A jednak, patrząc z naszej strony wieczności, widzimy, że byty tego świata niosą śmierć, że jest w nich śmiercionośny jad i sprawiedliwość podlega prawu śmierci. To empiryczna miara tego, jak głęboko świat został zdeformowany przez grzech, począwszy od protogrzechu, ojca wszelkiego grzechu, prakatastrofy, matki wszystkich katastrof. Po grzechu pierworodnym wszystko jest już inaczej, nie tak jak miało być, nie tak jak było na początku. Grzech jakby rozszczepił każdy atom, niesprawiedliwość wkroczyła w głąb struktury zranionego Wszechświata.
I żeby można było zacząć reperować całą naszą rzeczywistość, po to by dokonało się odkupienie, Chrystus dobrowolnie przyjmuje na siebie największą niesprawiedliwość w historii świata. Jezus na śmierć skazany – to największa niesprawiedliwość popełniona w całych ludzkich dziejach. Albowiem tylko o Nim w historii Wszechświata można powiedzieć: „przeszedł On, czyniąc dobrze” (Dz 10,38). Czyniąc tylko dobrze, wyłącznie dobrze i w pełni dobrze. Działając zawsze sprawiedliwie. Zawsze i całkowicie – z miłością.
Stojąc wobec tej tajemnicy, przywołujemy pamięć o popełnionych przez nas, przeze mnie, niesprawiedliwościach, o skrzywdzonych przez nas ludziach, także najbliższych, o moim – rozpychającym się kosztem bliźnich – egoizmie.

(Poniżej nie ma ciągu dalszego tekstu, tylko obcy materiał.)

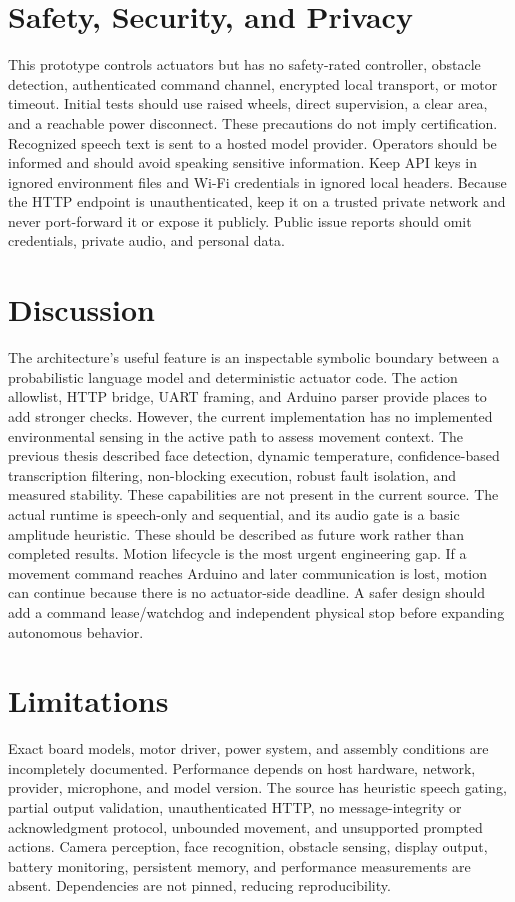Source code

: \documentclass[12pt,a4paper]{report}
\begin{document}
\chapter{Safety, Security, and Privacy}
This prototype controls actuators but has no safety-rated controller, obstacle detection, authenticated command channel, encrypted local transport, or motor timeout. Initial tests should use raised wheels, direct supervision, a clear area, and a reachable power disconnect. These precautions do not imply certification.
Recognized speech text is sent to a hosted model provider. Operators should be informed and should avoid speaking sensitive information. Keep API keys in ignored environment files and Wi-Fi credentials in ignored local headers. Because the HTTP endpoint is unauthenticated, keep it on a trusted private network and never port-forward it or expose it publicly. Public issue reports should omit credentials, private audio, and personal data.
\chapter{Discussion}
The architecture's useful feature is an inspectable symbolic boundary between a probabilistic language model and deterministic actuator code. The action allowlist, HTTP bridge, UART framing, and Arduino parser provide places to add stronger checks. However, the current implementation has no implemented environmental sensing in the active path to assess movement context.
The previous thesis described face detection, dynamic temperature, confidence-based transcription filtering, non-blocking execution, robust fault isolation, and measured stability. These capabilities are not present in the current source. The actual runtime is speech-only and sequential, and its audio gate is a basic amplitude heuristic. These should be described as future work rather than completed results.
Motion lifecycle is the most urgent engineering gap. If a movement command reaches Arduino and later communication is lost, motion can continue because there is no actuator-side deadline. A safer design should add a command lease/watchdog and independent physical stop before expanding autonomous behavior.
\chapter{Limitations}
Exact board models, motor driver, power system, and assembly conditions are incompletely documented. Performance depends on host hardware, network, provider, microphone, and model version. The source has heuristic speech gating, partial output validation, unauthenticated HTTP, no message-integrity or acknowledgment protocol, unbounded movement, and unsupported prompted actions. Camera perception, face recognition, obstacle sensing, display output, battery monitoring, persistent memory, and performance measurements are absent. Dependencies are not pinned, reducing reproducibility.
\end{document}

Dlatego podczas tej pierwszej stacji prosimy Ciebie, Panie Jezu, odpuść nam uczynione przez nas krzywdy, naucz przyjmować bez agresji, bez załamywania się i bez chęci odwetu popełnione wobec nas niesprawiedliwości.
Spraw, Panie Jezu, aby tkwiące w nas łaknienie i pragnienie sprawiedliwości przemieniło się w czyny. Byśmy zawsze pamiętali o najsłabszych i najbardziej bezbronnych, aby świat wokół nas stał się choć odrobinę bardziej sprawiedliwy, choć nieco lepszy.
------------------------------------------------------------------------
^() Cytaty biblijne według Biblii Tysiąclecia, Pallottinum, Poznań 2003.II
PAN JEZUS BIERZE KRZYŻ NA RAMIONA
To nie będzie zbyt daleka droga, choć dla poranionego biczami ciała każdy krok jest bolesnym wysiłkiem. Zaledwie pół kilometra. Ale jest to droga wyłącznie w jedną stronę. Droga, z której już nie ma powrotu. Każdy jej metr przybliża moment umierania, każdy jej krok jest krokiem ku śmierci, oddech – oddechem ku śmierci. Wpisana jest w nią absolutna bezradność. Nic już nie można odmienić. Nie będzie już znikąd pomocy. Za pięćset metrów czeka tylko jeszcze bardziej potworny ból, a za nim ogarniająca wszystko ciemność – spowijająca czas i przestrzeń wszechobecna czerń...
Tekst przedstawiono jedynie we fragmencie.